| Requirement |
Go over the lines below, and when one contains the word "overpayments", copy it.

── The data

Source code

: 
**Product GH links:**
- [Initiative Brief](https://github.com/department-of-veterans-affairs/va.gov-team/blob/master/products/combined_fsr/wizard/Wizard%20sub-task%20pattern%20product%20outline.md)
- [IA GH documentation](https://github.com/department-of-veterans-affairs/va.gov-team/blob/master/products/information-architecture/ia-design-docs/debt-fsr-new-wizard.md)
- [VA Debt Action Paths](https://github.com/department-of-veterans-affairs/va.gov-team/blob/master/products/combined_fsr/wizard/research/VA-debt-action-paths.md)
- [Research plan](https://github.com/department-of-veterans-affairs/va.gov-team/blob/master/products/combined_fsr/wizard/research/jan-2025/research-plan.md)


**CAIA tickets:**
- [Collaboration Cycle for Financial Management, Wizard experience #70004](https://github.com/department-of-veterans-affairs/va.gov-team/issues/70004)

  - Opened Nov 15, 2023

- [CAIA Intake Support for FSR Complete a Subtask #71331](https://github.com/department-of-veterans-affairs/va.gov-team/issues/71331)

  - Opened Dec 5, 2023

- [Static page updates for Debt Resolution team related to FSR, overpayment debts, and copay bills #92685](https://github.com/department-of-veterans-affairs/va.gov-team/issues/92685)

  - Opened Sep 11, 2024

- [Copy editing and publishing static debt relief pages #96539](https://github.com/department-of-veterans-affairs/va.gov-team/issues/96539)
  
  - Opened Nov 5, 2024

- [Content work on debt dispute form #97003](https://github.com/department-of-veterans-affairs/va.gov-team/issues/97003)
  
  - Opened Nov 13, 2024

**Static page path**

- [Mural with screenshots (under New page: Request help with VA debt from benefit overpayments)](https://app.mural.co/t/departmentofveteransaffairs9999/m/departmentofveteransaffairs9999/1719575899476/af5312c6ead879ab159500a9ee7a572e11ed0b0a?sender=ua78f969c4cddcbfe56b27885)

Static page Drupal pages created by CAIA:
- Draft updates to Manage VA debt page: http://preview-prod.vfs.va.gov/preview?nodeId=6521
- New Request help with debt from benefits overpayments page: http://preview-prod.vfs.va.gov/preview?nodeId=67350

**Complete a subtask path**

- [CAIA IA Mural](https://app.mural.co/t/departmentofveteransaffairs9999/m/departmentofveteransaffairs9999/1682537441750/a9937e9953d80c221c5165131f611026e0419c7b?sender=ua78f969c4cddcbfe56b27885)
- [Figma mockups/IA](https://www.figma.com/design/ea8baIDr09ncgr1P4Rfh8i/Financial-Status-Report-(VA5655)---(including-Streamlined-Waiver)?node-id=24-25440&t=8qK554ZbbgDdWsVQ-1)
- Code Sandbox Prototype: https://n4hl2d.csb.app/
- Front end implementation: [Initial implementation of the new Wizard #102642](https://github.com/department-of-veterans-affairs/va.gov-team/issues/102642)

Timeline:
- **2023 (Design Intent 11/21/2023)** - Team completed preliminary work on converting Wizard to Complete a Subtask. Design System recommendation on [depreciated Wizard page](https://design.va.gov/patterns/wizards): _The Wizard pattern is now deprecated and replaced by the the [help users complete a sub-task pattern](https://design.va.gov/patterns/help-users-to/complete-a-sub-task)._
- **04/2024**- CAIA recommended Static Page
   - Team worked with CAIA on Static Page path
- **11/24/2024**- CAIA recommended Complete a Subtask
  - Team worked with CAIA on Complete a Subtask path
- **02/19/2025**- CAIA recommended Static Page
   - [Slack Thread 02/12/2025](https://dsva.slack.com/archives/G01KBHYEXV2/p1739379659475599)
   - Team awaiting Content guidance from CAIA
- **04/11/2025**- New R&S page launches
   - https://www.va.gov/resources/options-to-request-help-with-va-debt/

────

| Answer section |
- [Mural with screenshots (under New page: Request help with VA debt from benefit overpayments)](https://app.mural.co/t/departmentofveteransaffairs9999/m/departmentofveteransaffairs9999/1719575899476/af5312c6ead879ab159500a9ee7a572e11ed0b0a?sender=ua78f969c4cddcbfe56b27885)
- New Request help with debt from benefits overpayments page: http://preview-prod.vfs.va.gov/preview?nodeId=67350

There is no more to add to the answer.